● Work instruction: All of the listing must be given again exactly, except that the images are dropped.

━━━━━━━━━━━━━━━━━━━━

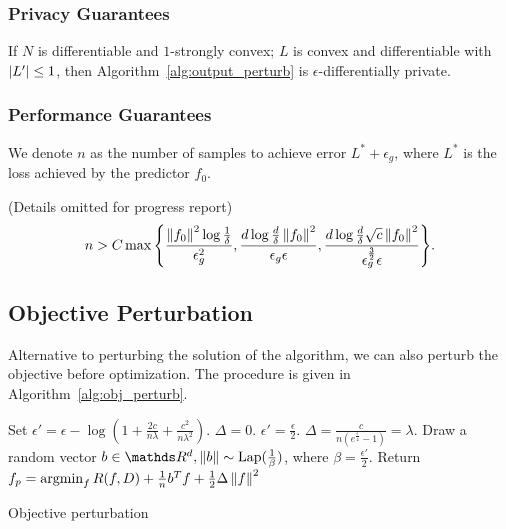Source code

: \documentclass{article} %
\begin{document}
\subsubsection{Privacy Guarantees}
\begin{theorem}
If $N$ is differentiable and $1$-strongly convex; $L$ is convex and differentiable with $\left\lvert L'\right\rvert \le 1$, then Algorithm~\ref{alg:output_perturb} is $\epsilon$-differentially private.
\end{theorem}

\subsubsection{Performance Guarantees}
We denote $n$ as the number of samples to achieve error $L^* + \epsilon_g$, where $L^*$ is the loss achieved by the predictor $f_0$.

\begin{theorem} (Details omitted for progress report)
$$n > C\max{\left\{\frac{\left\lVert f_0\right\rVert^2 \log{\frac{1}{\delta}}}{\epsilon_g^2}, \frac{d\log{\frac{d}{\delta}}\left\lVert f_0\right\rVert^2}{\epsilon_g \epsilon}, \frac{d\log{\frac{d}{\delta}}\sqrt{c} \left\lVert f_0\right\rVert^2}{\epsilon_g^{\frac{3}{2}}\epsilon}\right\}}.$$
\end{theorem}


\subsection{Objective Perturbation}
Alternative to perturbing the solution of the algorithm, we can also perturb the objective before optimization. The procedure is given in Algorithm~\ref{alg:obj_perturb}.

\begin{algorithm}[htb]
\begin{algorithmic}[1]
    \State Set $\epsilon' = \epsilon - \log{(1 + \frac{2c}{n\lambda} + \frac{c^2}{n\lambda^2})}$.
	\State $\Delta = 0$.
    \Else
	\State $\epsilon' = \frac{\epsilon}{2}$.
	\State $\Delta = \frac{c}{n(e^{\frac{\epsilon}{4}} - 1)} = \lambda$.
    \EndIf
    \State Draw a random vector $b\in \R^d, \norm{b}\sim \text{Lap}(\frac{1}{\beta})$, where $\beta = \frac{\epsilon'}{2}$.
    \State Return $f_{p} = \operatorname*{argmin}_f R(f, D) + \frac{1}{n} b^T f + \frac{1}{2}\Delta\left\lVert f\right\rVert^2 $
   \EndFunction
\end{algorithmic}
\caption{Objective perturbation}\label{alg:obj_perturb}
\end{algorithm}
\end{document}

━━━━━━━━━━━━━━━━━━━━

● Answer to this problem:
Source code

: \documentclass{article} %
\begin{document}
\subsubsection{Privacy Guarantees}
\begin{theorem}
If $N$ is differentiable and $1$-strongly convex; $L$ is convex and differentiable with $\left\lvert L'\right\rvert \le 1$, then Algorithm~\ref{alg:output_perturb} is $\epsilon$-differentially private.
\end{theorem}

\subsubsection{Performance Guarantees}
We denote $n$ as the number of samples to achieve error $L^* + \epsilon_g$, where $L^*$ is the loss achieved by the predictor $f_0$.

\begin{theorem} (Details omitted for progress report)
$$n > C\max{\left\{\frac{\left\lVert f_0\right\rVert^2 \log{\frac{1}{\delta}}}{\epsilon_g^2}, \frac{d\log{\frac{d}{\delta}}\left\lVert f_0\right\rVert^2}{\epsilon_g \epsilon}, \frac{d\log{\frac{d}{\delta}}\sqrt{c} \left\lVert f_0\right\rVert^2}{\epsilon_g^{\frac{3}{2}}\epsilon}\right\}}.$$
\end{theorem}


\subsection{Objective Perturbation}
Alternative to perturbing the solution of the algorithm, we can also perturb the objective before optimization. The procedure is given in Algorithm~\ref{alg:obj_perturb}.

\begin{algorithm}[htb]
\begin{algorithmic}[1]
    \State Set $\epsilon' = \epsilon - \log{(1 + \frac{2c}{n\lambda} + \frac{c^2}{n\lambda^2})}$.
	\State $\Delta = 0$.
    \Else
	\State $\epsilon' = \frac{\epsilon}{2}$.
	\State $\Delta = \frac{c}{n(e^{\frac{\epsilon}{4}} - 1)} = \lambda$.
    \EndIf
    \State Draw a random vector $b\in \R^d, \norm{b}\sim \text{Lap}(\frac{1}{\beta})$, where $\beta = \frac{\epsilon'}{2}$.
    \State Return $f_{p} = \operatorname*{argmin}_f R(f, D) + \frac{1}{n} b^T f + \frac{1}{2}\Delta\left\lVert f\right\rVert^2 $
   \EndFunction
\end{algorithmic}
\caption{Objective perturbation}\label{alg:obj_perturb}
\end{algorithm}
\end{document}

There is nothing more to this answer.